The Savoy Commemorative Marker Dedication Ceremony
Sunday, May 26, 2002
The dedication ceremony on the cloudy Sunday afternoon turned out to be a delightful occasion. Frankie Manning, undoubtedly the most influential Lindy Hopper in the history, had just come back to New York from a vacation in South Africa two days before, and Norma Miller, another influential Savoy Lindy Hopper, had also flown in from Las Vegas. These were two of the top dancers from the famous Whitey's Lindy Hoppers in the 1930's and 40's and they were the ones who really inspired this successful effort to place a commemorative marker at the site of the legendary Savoy Ballroom. The day was also Frankie's 88th birthday, and, a few days before, the 75th anniversary of the purported namesake of the Lindy Hop, Charles Lindbergh's trans-Atlantic flight, was celebrated elsewhere by history buffs. A total of about two hundred people started gathering around the newly installed monument on the sidewalk of Lenox Avenue between 140th and 141st Streets well before 2pm, the scheduled time for the event. The mixed crowd included some of the other surviving members of Whitey's Lindy Hoppers as well as local residents who had been at the Savoy, relatives of Savoy dancers and musicians, a "newer" generation of swing dancers around the world whom Frankie and Norma greatly inspired, etc.. Some of the "old-timers" apparently had not seen each other for forty years and there was a lot of catching up to do. The ceremony itself was short and sweet. After the speeches by the invited speakers, Frankie and Norma were asked to cut open the material that covered the stone monument and unveil the plaque.

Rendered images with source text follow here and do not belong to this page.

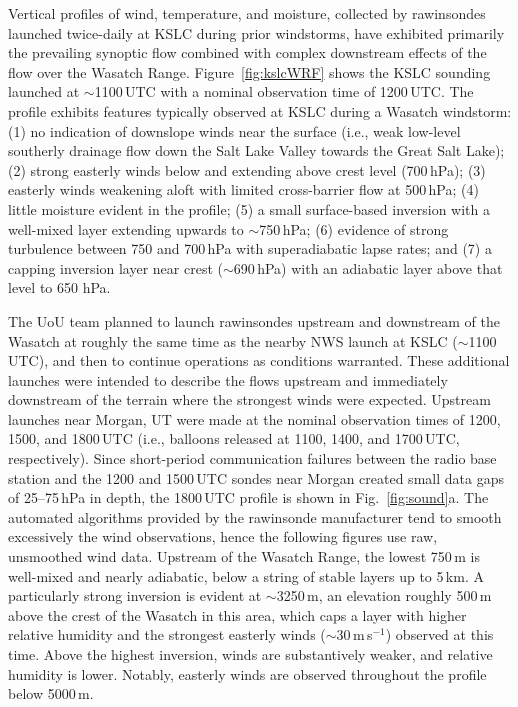 \documentclass[pdftex,12pt]{article}
\def\mps{m\,s$^{-1}$}
\def\around{$\sim$}
\begin{document}
Vertical profiles of wind, temperature, and moisture, collected by rawinsondes launched twice-daily at KSLC during prior windstorms, have exhibited primarily the prevailing synoptic flow combined with complex downstream effects of the flow over the Wasatch Range. Figure~\ref{fig:kslcWRF} shows the KSLC sounding launched at \around 1100\,UTC with a nominal observation time of 1200\,UTC. The profile exhibits features typically observed at KSLC during a Wasatch windstorm: (1) no indication of downslope winds near the surface (i.e., weak low-level southerly drainage flow down the Salt Lake Valley towards the Great Salt Lake); (2) strong easterly winds below and extending above crest level (700\,hPa); (3) easterly winds weakening aloft with limited cross-barrier flow at 500\,hPa; (4) little moisture evident in the profile; (5) a small surface-based inversion with a well-mixed layer extending upwards to \around 750\,hPa; (6) evidence of strong turbulence between 750 and 700\,hPa with superadiabatic lapse rates; and (7) a capping inversion layer near crest (\around 690\,hPa) with an adiabatic layer above that level to 650 hPa.

The UoU team planned to launch rawinsondes upstream and downstream of the Wasatch at roughly the same time as the nearby NWS launch at KSLC (\around 1100\,UTC), and then to continue operations as conditions warranted. These additional launches were intended to describe the flows upstream and immediately downstream of the terrain where the strongest winds were expected. Upstream launches near Morgan, UT were made at the nominal observation times of 1200, 1500, and 1800\,UTC (i.e., balloons released at 1100, 1400, and 1700\,UTC, respectively). Since short-period communication failures between the radio base station and the 1200 and 1500\,UTC sondes near Morgan created small data gaps of 25--75\,hPa in depth, the 1800\,UTC profile is shown in Fig.~\ref{fig:sound}a. The automated algorithms provided by the rawinsonde manufacturer tend to smooth excessively the wind observations, hence the following figures use raw, unsmoothed wind data. Upstream of the Wasatch Range, the lowest 750\,m is well-mixed and nearly adiabatic, below a string of stable layers up to 5\,km. A particularly strong inversion is evident at \around 3250\,m, an elevation roughly 500\,m above the crest of the Wasatch in this area, which caps a layer with higher relative humidity and the strongest easterly winds (\around 30\,\mps) observed at this time. Above the highest inversion, winds are substantively weaker, and relative humidity is lower. Notably, easterly winds are observed throughout the profile below 5000\,m.
\end{document}
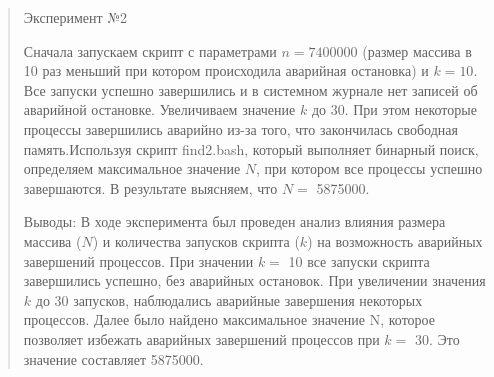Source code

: \documentclass[12pt]{article}
\begin{document}
\begin{quote}
\clearpage

\begin{center}
    \normalsize Эксперимент №2
\end{center}

Сначала запускаем скрипт с параметрами $n = 7400000$ (размер массива в 10 раз меньший при котором происходила аварийная остановка) и $k = 10$. Все запуски успешно завершились и в системном журнале нет записей об аварийной остановке. Увеличиваем значение $k$ до 30. При этом некоторые процессы завершились аварийно из-за того, что закончилась свободная память.Используя скрипт find2.bash, который выполняет бинарный поиск, определяем максимальное значение $N$, при котором все процессы успешно завершаются.
В результате выясняем, что $N =$ 5875000.


Выводы: В ходе эксперимента был проведен анализ влияния размера массива ($N$) и количества запусков скрипта ($k$) на возможность аварийных завершений процессов. При значении $k =$ 10 все запуски скрипта завершились успешно, без аварийных остановок. При увеличении значения $k$ до 30 запусков, наблюдались аварийные завершения некоторых процессов. Далее было найдено максимальное значение N, которое позволяет избежать аварийных завершений процессов при $k =$ 30. Это значение составляет 5875000.

\end{quote}
\end{document}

Unveiling of the monument by Frankie Manning and Norma Miller
With so many excited people, there just had to be some dancing on the street, so there it was. The level of excitement at the moment can be exemplified by one elderly man who was warned by a concerned neighbor that if he lifted his leg, he was going to call the ambulance, because he was not in any shape to jump up and dance like he used to fifty years ago! More dancing continued to a live jazz band at the reception held after the ceremony at Minisink Townhouse a block and a half up Lenox Avenue, where the original Cotton Club once stood.